The EU's antitrust czar is planning to review definitions of market dominance, to deal with the power of fast-growing tech companies.

Margrethe Vestager, who has been nominated for a second term as the European commissioner for competition policy, told lawmakers, "we have to figure out what constitutes market power", when she appeared before the European Parliament for her confirmation hearing.

"When you de facto own a market… the rule you set is not fair competition but 'my own products first'," she said. "We have to keep focusing on what happens when you have dominant companies in these fast-moving markets."

Vestager gave the example of the business opportunities offered by artificial intelligence and the importance of controlling a lot of data, as major issues for competition authorities. "If you don't have the right data, it's very difficult to provide the services," she said.

Apologising for a biblical reference, Vestager, who is the daughter of two Lutheran pastors, said: "We shouldn't end up in a situation where those that have should be given more."

Vestager was asked about breaking up companies as a remedy to market dominance. She said that, while breaking up companies is a "tool" she could use, "my obligation is to do the least intrusive thing to restore competition to a market".

She said the Commission's remedies in antitrust cases were able to restore competition in markets affected by a dominant company. Citing the example of the Android case, in which she fined Google €4.34 billion and ordered it to give consumers the option of downloading rivals' applications, she said the company was forced "to open a marketplace that was otherwise, because of illegal behaviour, completely occupied by themselves".

Alec Burnside, a partner at Dechert's Brussels office, said: "Margrethe Vestager is plainly exercised by the ineffectiveness of the remedies imposed so far on Google. She's focused on using the available toolkit to 'reinstate competition'. We can expect that to be a focus of future work."

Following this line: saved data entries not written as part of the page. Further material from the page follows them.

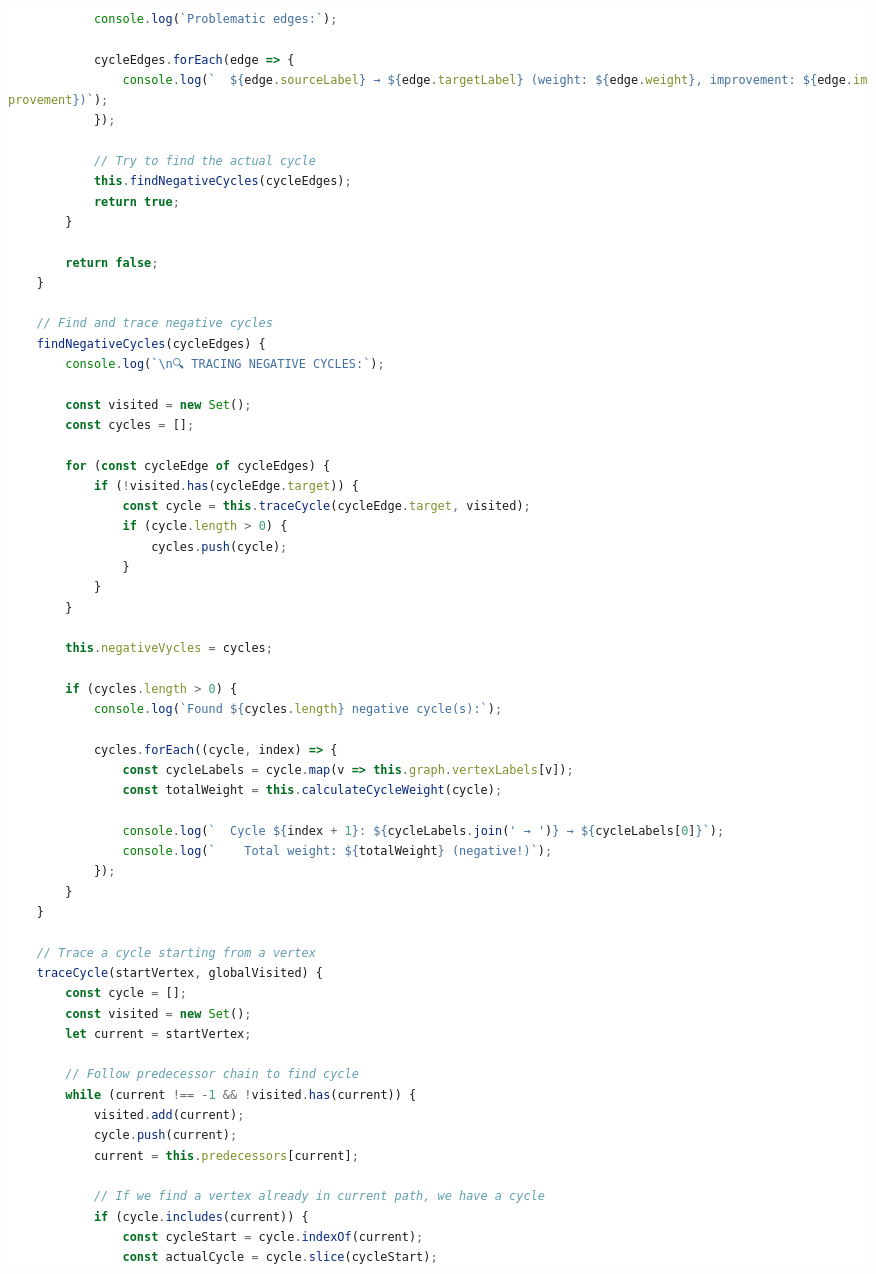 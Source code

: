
```javascript
            console.log(`Problematic edges:`);
            
            cycleEdges.forEach(edge => {
                console.log(`  ${edge.sourceLabel} → ${edge.targetLabel} (weight: ${edge.weight}, improvement: ${edge.improvement})`);
            });
            
            // Try to find the actual cycle
            this.findNegativeCycles(cycleEdges);
            return true;
        }
        
        return false;
    }
    
    // Find and trace negative cycles
    findNegativeCycles(cycleEdges) {
        console.log(`\n🔍 TRACING NEGATIVE CYCLES:`);
        
        const visited = new Set();
        const cycles = [];
        
        for (const cycleEdge of cycleEdges) {
            if (!visited.has(cycleEdge.target)) {
                const cycle = this.traceCycle(cycleEdge.target, visited);
                if (cycle.length > 0) {
                    cycles.push(cycle);
                }
            }
        }
        
        this.negativeVycles = cycles;
        
        if (cycles.length > 0) {
            console.log(`Found ${cycles.length} negative cycle(s):`);
            
            cycles.forEach((cycle, index) => {
                const cycleLabels = cycle.map(v => this.graph.vertexLabels[v]);
                const totalWeight = this.calculateCycleWeight(cycle);
                
                console.log(`  Cycle ${index + 1}: ${cycleLabels.join(' → ')} → ${cycleLabels[0]}`);
                console.log(`    Total weight: ${totalWeight} (negative!)`);
            });
        }
    }
    
    // Trace a cycle starting from a vertex
    traceCycle(startVertex, globalVisited) {
        const cycle = [];
        const visited = new Set();
        let current = startVertex;
        
        // Follow predecessor chain to find cycle
        while (current !== -1 && !visited.has(current)) {
            visited.add(current);
            cycle.push(current);
            current = this.predecessors[current];
            
            // If we find a vertex already in current path, we have a cycle
            if (cycle.includes(current)) {
                const cycleStart = cycle.indexOf(current);
                const actualCycle = cycle.slice(cycleStart);
```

Vestager, who has been given responsibility for boosting the EU's digital performance as well as retaining the competition brief, rejected suggestions that there would be a conflict of interest between her two roles. She insisted that the independence of decision-making in EU competition policy was "non-negotiable". Vestager said she would continue to rely on the independent advice of the competition department's chief economist, as well as the commission's legal service, in making the right decisions to safeguard competition.

"The legal service… know that they will have to defend the cases in court. Which means of course that they are very particular that there is no interference from anything else than what they can defend," she said.

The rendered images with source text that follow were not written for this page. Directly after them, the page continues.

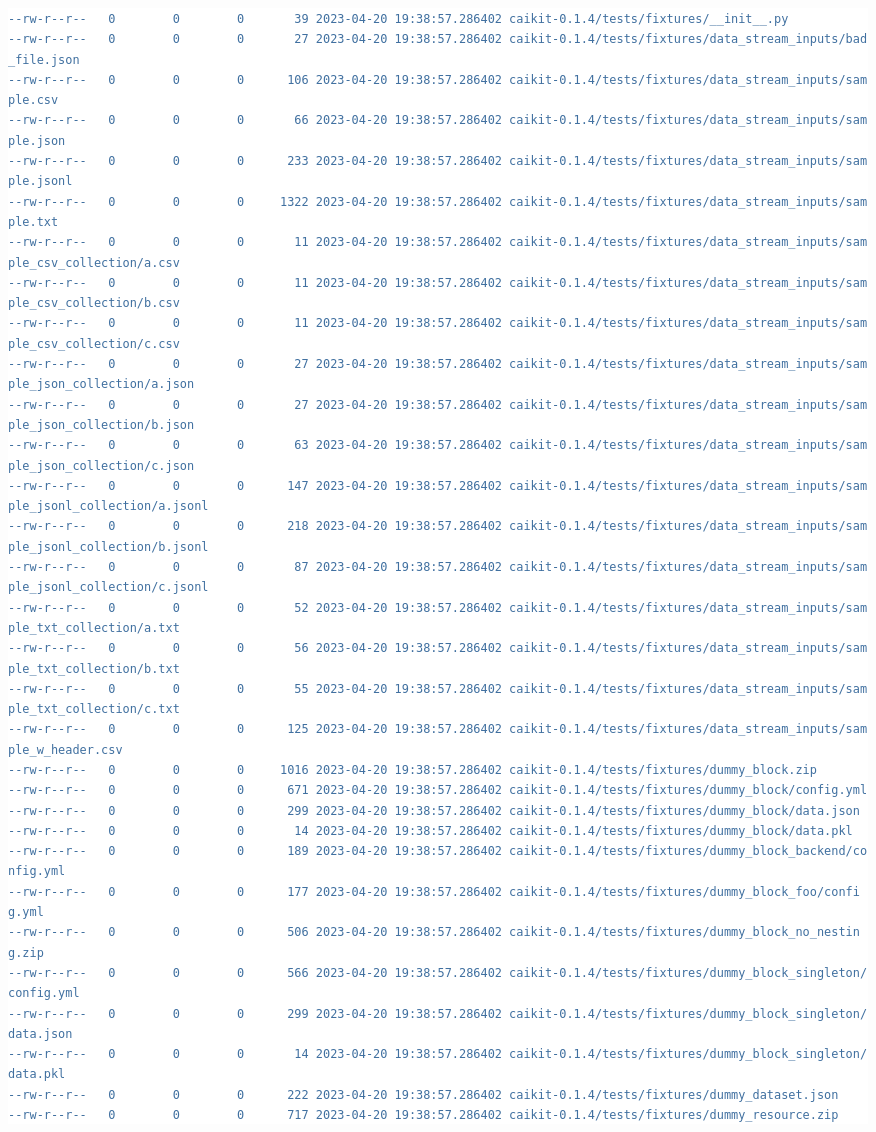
 ```diff
--rw-r--r--   0        0        0       39 2023-04-20 19:38:57.286402 caikit-0.1.4/tests/fixtures/__init__.py
--rw-r--r--   0        0        0       27 2023-04-20 19:38:57.286402 caikit-0.1.4/tests/fixtures/data_stream_inputs/bad_file.json
--rw-r--r--   0        0        0      106 2023-04-20 19:38:57.286402 caikit-0.1.4/tests/fixtures/data_stream_inputs/sample.csv
--rw-r--r--   0        0        0       66 2023-04-20 19:38:57.286402 caikit-0.1.4/tests/fixtures/data_stream_inputs/sample.json
--rw-r--r--   0        0        0      233 2023-04-20 19:38:57.286402 caikit-0.1.4/tests/fixtures/data_stream_inputs/sample.jsonl
--rw-r--r--   0        0        0     1322 2023-04-20 19:38:57.286402 caikit-0.1.4/tests/fixtures/data_stream_inputs/sample.txt
--rw-r--r--   0        0        0       11 2023-04-20 19:38:57.286402 caikit-0.1.4/tests/fixtures/data_stream_inputs/sample_csv_collection/a.csv
--rw-r--r--   0        0        0       11 2023-04-20 19:38:57.286402 caikit-0.1.4/tests/fixtures/data_stream_inputs/sample_csv_collection/b.csv
--rw-r--r--   0        0        0       11 2023-04-20 19:38:57.286402 caikit-0.1.4/tests/fixtures/data_stream_inputs/sample_csv_collection/c.csv
--rw-r--r--   0        0        0       27 2023-04-20 19:38:57.286402 caikit-0.1.4/tests/fixtures/data_stream_inputs/sample_json_collection/a.json
--rw-r--r--   0        0        0       27 2023-04-20 19:38:57.286402 caikit-0.1.4/tests/fixtures/data_stream_inputs/sample_json_collection/b.json
--rw-r--r--   0        0        0       63 2023-04-20 19:38:57.286402 caikit-0.1.4/tests/fixtures/data_stream_inputs/sample_json_collection/c.json
--rw-r--r--   0        0        0      147 2023-04-20 19:38:57.286402 caikit-0.1.4/tests/fixtures/data_stream_inputs/sample_jsonl_collection/a.jsonl
--rw-r--r--   0        0        0      218 2023-04-20 19:38:57.286402 caikit-0.1.4/tests/fixtures/data_stream_inputs/sample_jsonl_collection/b.jsonl
--rw-r--r--   0        0        0       87 2023-04-20 19:38:57.286402 caikit-0.1.4/tests/fixtures/data_stream_inputs/sample_jsonl_collection/c.jsonl
--rw-r--r--   0        0        0       52 2023-04-20 19:38:57.286402 caikit-0.1.4/tests/fixtures/data_stream_inputs/sample_txt_collection/a.txt
--rw-r--r--   0        0        0       56 2023-04-20 19:38:57.286402 caikit-0.1.4/tests/fixtures/data_stream_inputs/sample_txt_collection/b.txt
--rw-r--r--   0        0        0       55 2023-04-20 19:38:57.286402 caikit-0.1.4/tests/fixtures/data_stream_inputs/sample_txt_collection/c.txt
--rw-r--r--   0        0        0      125 2023-04-20 19:38:57.286402 caikit-0.1.4/tests/fixtures/data_stream_inputs/sample_w_header.csv
--rw-r--r--   0        0        0     1016 2023-04-20 19:38:57.286402 caikit-0.1.4/tests/fixtures/dummy_block.zip
--rw-r--r--   0        0        0      671 2023-04-20 19:38:57.286402 caikit-0.1.4/tests/fixtures/dummy_block/config.yml
--rw-r--r--   0        0        0      299 2023-04-20 19:38:57.286402 caikit-0.1.4/tests/fixtures/dummy_block/data.json
--rw-r--r--   0        0        0       14 2023-04-20 19:38:57.286402 caikit-0.1.4/tests/fixtures/dummy_block/data.pkl
--rw-r--r--   0        0        0      189 2023-04-20 19:38:57.286402 caikit-0.1.4/tests/fixtures/dummy_block_backend/config.yml
--rw-r--r--   0        0        0      177 2023-04-20 19:38:57.286402 caikit-0.1.4/tests/fixtures/dummy_block_foo/config.yml
--rw-r--r--   0        0        0      506 2023-04-20 19:38:57.286402 caikit-0.1.4/tests/fixtures/dummy_block_no_nesting.zip
--rw-r--r--   0        0        0      566 2023-04-20 19:38:57.286402 caikit-0.1.4/tests/fixtures/dummy_block_singleton/config.yml
--rw-r--r--   0        0        0      299 2023-04-20 19:38:57.286402 caikit-0.1.4/tests/fixtures/dummy_block_singleton/data.json
--rw-r--r--   0        0        0       14 2023-04-20 19:38:57.286402 caikit-0.1.4/tests/fixtures/dummy_block_singleton/data.pkl
--rw-r--r--   0        0        0      222 2023-04-20 19:38:57.286402 caikit-0.1.4/tests/fixtures/dummy_dataset.json
--rw-r--r--   0        0        0      717 2023-04-20 19:38:57.286402 caikit-0.1.4/tests/fixtures/dummy_resource.zip
```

Vestager, who has launched a series of cases against EU countries' sweetheart tax deals for multinationals, said she will continue to work to ensure that tax deals do not distort competition in the bloc's internal market.

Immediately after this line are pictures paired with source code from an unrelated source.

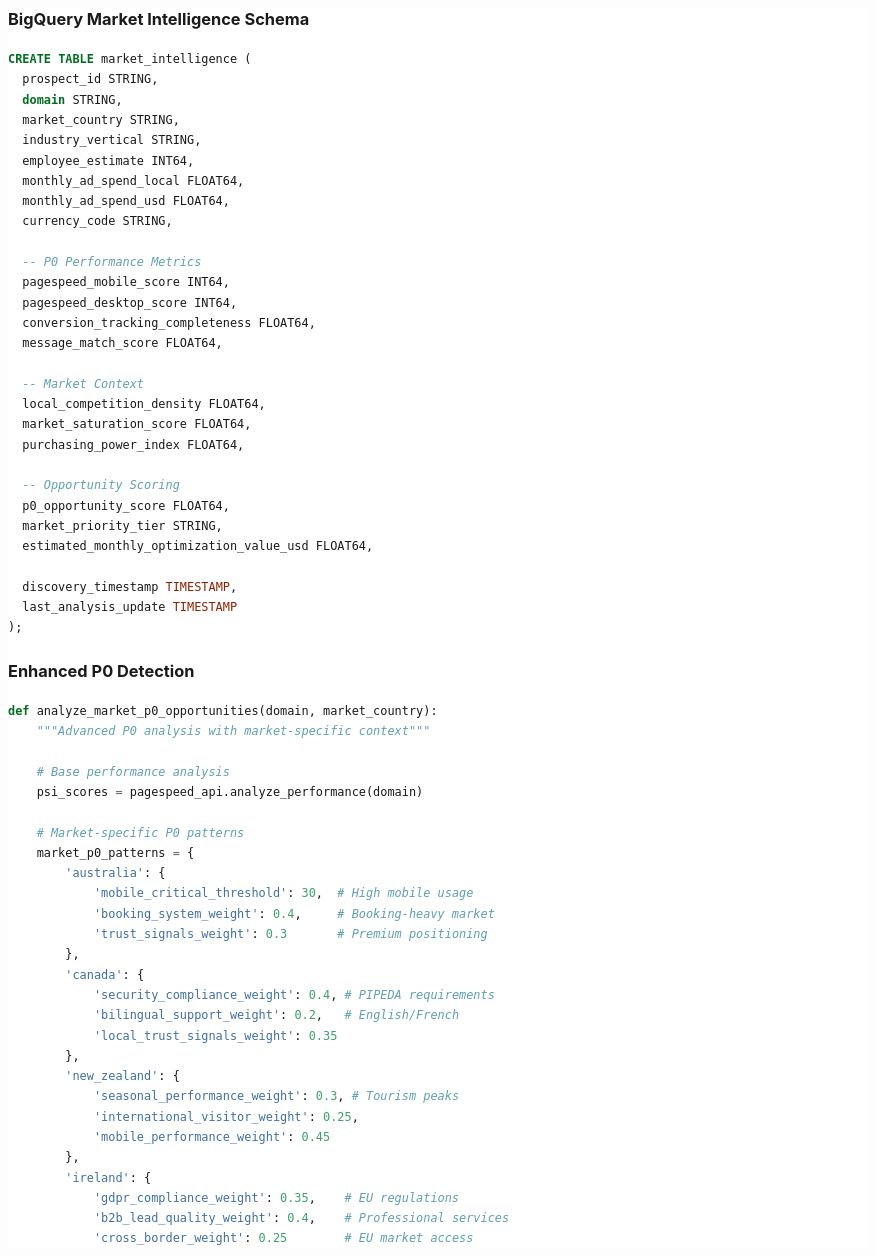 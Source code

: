 ### **BigQuery Market Intelligence Schema**

```sql
CREATE TABLE market_intelligence (
  prospect_id STRING,
  domain STRING,
  market_country STRING,
  industry_vertical STRING,
  employee_estimate INT64,
  monthly_ad_spend_local FLOAT64,
  monthly_ad_spend_usd FLOAT64,
  currency_code STRING,

  -- P0 Performance Metrics
  pagespeed_mobile_score INT64,
  pagespeed_desktop_score INT64,
  conversion_tracking_completeness FLOAT64,
  message_match_score FLOAT64,

  -- Market Context
  local_competition_density FLOAT64,
  market_saturation_score FLOAT64,
  purchasing_power_index FLOAT64,

  -- Opportunity Scoring
  p0_opportunity_score FLOAT64,
  market_priority_tier STRING,
  estimated_monthly_optimization_value_usd FLOAT64,

  discovery_timestamp TIMESTAMP,
  last_analysis_update TIMESTAMP
);
```

### **Enhanced P0 Detection**

```python
def analyze_market_p0_opportunities(domain, market_country):
    """Advanced P0 analysis with market-specific context"""

    # Base performance analysis
    psi_scores = pagespeed_api.analyze_performance(domain)

    # Market-specific P0 patterns
    market_p0_patterns = {
        'australia': {
            'mobile_critical_threshold': 30,  # High mobile usage
            'booking_system_weight': 0.4,     # Booking-heavy market
            'trust_signals_weight': 0.3       # Premium positioning
        },
        'canada': {
            'security_compliance_weight': 0.4, # PIPEDA requirements
            'bilingual_support_weight': 0.2,   # English/French
            'local_trust_signals_weight': 0.35
        },
        'new_zealand': {
            'seasonal_performance_weight': 0.3, # Tourism peaks
            'international_visitor_weight': 0.25,
            'mobile_performance_weight': 0.45
        },
        'ireland': {
            'gdpr_compliance_weight': 0.35,    # EU regulations
            'b2b_lead_quality_weight': 0.4,    # Professional services
            'cross_border_weight': 0.25        # EU market access
```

Asked about plans for a digital tax on the activities of companies that sell their products and services digitally, Vestager said she hopes that a global agreement on digital tax can be found, but if that is not possible, she said, "we will do it ourselves", referring to the EU.

Vestager's pursuit of U.S. tech companies, including Apple, over tax deals has earned her the ire of U.S. President Donald Trump, who said she "really hates the U.S.".

Her confident performance before members of the European Parliament makes it almost certain that she will be approved for a second term as a commissioner. The entire 28-member Commission needs the backing of the European Parliament before it can take up office as planned on November 1.